◆ **Exercise aim**
A single number is wanted: how many lines of the data below include the string "Lantern"?

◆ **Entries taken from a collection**
-------

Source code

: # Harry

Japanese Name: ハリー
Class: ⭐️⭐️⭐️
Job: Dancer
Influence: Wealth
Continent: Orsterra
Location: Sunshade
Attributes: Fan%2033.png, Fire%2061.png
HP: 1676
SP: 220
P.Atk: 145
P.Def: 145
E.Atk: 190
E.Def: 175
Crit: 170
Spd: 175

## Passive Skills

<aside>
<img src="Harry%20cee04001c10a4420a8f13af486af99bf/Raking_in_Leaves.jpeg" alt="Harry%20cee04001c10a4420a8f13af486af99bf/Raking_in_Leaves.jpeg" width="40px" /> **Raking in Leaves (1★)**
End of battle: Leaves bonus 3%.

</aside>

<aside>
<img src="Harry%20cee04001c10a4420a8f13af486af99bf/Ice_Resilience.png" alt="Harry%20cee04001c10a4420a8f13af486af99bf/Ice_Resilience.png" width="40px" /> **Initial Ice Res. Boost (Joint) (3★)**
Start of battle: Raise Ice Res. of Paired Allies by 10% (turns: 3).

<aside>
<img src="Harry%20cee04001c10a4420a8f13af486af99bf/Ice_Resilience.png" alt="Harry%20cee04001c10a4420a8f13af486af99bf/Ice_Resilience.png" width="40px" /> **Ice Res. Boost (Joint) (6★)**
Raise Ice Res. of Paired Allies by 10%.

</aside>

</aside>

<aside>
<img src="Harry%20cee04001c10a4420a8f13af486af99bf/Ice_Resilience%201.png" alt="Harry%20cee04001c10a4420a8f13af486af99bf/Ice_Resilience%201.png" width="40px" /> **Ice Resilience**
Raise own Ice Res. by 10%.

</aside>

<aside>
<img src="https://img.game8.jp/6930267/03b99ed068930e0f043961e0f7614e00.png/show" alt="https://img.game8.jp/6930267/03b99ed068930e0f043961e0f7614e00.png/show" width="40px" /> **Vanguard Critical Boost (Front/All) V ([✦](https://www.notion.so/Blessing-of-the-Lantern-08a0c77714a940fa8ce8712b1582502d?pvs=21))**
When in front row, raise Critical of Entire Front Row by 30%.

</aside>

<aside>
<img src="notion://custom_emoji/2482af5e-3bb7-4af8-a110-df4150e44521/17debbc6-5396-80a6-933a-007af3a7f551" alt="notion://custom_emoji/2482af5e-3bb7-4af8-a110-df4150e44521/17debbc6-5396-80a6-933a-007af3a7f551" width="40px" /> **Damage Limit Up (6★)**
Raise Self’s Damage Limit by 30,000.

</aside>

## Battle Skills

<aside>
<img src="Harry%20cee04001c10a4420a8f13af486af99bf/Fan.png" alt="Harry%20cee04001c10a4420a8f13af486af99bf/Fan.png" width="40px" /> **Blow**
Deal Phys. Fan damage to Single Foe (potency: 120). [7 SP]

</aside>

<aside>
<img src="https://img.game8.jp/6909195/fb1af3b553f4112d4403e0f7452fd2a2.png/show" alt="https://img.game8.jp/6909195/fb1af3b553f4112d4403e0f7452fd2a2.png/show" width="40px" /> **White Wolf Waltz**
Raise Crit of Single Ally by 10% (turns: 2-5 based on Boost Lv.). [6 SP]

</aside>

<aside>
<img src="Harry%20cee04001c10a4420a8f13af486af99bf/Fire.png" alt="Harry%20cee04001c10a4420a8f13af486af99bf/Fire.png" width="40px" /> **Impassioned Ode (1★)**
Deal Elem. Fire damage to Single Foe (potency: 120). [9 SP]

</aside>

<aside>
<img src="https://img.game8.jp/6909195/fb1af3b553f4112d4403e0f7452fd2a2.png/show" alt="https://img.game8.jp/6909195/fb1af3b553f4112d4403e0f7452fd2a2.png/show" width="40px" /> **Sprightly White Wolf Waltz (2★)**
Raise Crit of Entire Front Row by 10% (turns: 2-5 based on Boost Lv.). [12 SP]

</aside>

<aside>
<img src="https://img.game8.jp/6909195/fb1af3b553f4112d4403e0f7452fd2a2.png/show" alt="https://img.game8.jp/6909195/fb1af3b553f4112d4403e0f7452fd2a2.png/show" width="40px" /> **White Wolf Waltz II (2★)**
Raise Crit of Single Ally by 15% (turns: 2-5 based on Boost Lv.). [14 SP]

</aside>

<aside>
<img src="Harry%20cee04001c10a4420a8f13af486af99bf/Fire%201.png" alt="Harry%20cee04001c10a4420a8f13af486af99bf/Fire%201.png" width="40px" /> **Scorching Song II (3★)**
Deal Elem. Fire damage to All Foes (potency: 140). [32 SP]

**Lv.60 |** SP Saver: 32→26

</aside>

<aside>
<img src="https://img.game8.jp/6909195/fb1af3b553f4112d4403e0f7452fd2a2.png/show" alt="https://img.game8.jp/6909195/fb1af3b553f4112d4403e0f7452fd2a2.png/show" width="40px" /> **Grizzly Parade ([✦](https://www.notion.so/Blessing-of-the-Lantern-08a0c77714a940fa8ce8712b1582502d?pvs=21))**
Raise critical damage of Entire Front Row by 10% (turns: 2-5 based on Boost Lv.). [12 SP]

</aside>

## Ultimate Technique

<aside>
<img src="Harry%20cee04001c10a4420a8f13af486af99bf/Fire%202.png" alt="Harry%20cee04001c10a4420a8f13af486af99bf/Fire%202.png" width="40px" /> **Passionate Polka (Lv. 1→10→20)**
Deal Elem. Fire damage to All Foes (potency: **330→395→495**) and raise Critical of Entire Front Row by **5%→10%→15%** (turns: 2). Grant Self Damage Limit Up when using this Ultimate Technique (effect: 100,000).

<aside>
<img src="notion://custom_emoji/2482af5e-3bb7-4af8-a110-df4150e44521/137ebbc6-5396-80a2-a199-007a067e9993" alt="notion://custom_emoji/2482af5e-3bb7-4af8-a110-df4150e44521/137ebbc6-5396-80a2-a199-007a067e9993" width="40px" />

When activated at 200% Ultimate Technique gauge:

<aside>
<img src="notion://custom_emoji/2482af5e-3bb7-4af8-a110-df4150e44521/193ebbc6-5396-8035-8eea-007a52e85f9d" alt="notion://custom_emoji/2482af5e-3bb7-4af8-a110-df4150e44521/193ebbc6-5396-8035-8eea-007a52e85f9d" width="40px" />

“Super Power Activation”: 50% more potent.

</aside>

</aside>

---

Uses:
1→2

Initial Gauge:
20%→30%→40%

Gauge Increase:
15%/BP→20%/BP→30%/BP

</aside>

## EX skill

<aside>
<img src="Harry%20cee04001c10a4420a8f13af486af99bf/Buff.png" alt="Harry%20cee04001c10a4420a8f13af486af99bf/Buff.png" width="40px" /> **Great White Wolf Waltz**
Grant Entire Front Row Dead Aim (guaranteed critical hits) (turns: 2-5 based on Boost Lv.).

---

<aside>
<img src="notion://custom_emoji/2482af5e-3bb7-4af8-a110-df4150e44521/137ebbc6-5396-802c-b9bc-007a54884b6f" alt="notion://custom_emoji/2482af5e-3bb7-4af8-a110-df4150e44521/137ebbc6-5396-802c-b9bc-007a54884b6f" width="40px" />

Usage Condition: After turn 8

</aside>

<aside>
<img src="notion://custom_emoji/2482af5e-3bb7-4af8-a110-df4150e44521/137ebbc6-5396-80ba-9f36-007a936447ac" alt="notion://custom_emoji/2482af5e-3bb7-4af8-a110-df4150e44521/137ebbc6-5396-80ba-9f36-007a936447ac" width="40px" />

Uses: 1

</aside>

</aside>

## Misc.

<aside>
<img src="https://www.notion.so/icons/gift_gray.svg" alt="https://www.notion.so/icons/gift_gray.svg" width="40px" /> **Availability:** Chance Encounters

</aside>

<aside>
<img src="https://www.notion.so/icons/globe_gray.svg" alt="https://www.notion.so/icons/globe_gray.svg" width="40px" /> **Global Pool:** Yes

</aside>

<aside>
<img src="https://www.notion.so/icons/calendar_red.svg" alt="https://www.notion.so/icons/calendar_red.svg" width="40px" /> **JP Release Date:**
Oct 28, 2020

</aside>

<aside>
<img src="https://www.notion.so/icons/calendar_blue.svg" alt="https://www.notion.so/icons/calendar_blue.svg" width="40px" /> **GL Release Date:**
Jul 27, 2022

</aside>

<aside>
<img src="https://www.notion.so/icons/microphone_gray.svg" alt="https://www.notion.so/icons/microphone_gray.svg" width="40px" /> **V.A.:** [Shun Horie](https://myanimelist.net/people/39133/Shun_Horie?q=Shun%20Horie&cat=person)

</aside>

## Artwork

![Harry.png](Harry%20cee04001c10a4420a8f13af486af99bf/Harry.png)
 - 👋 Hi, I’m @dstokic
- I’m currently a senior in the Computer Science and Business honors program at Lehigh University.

-------

◆ **Expected answer**
2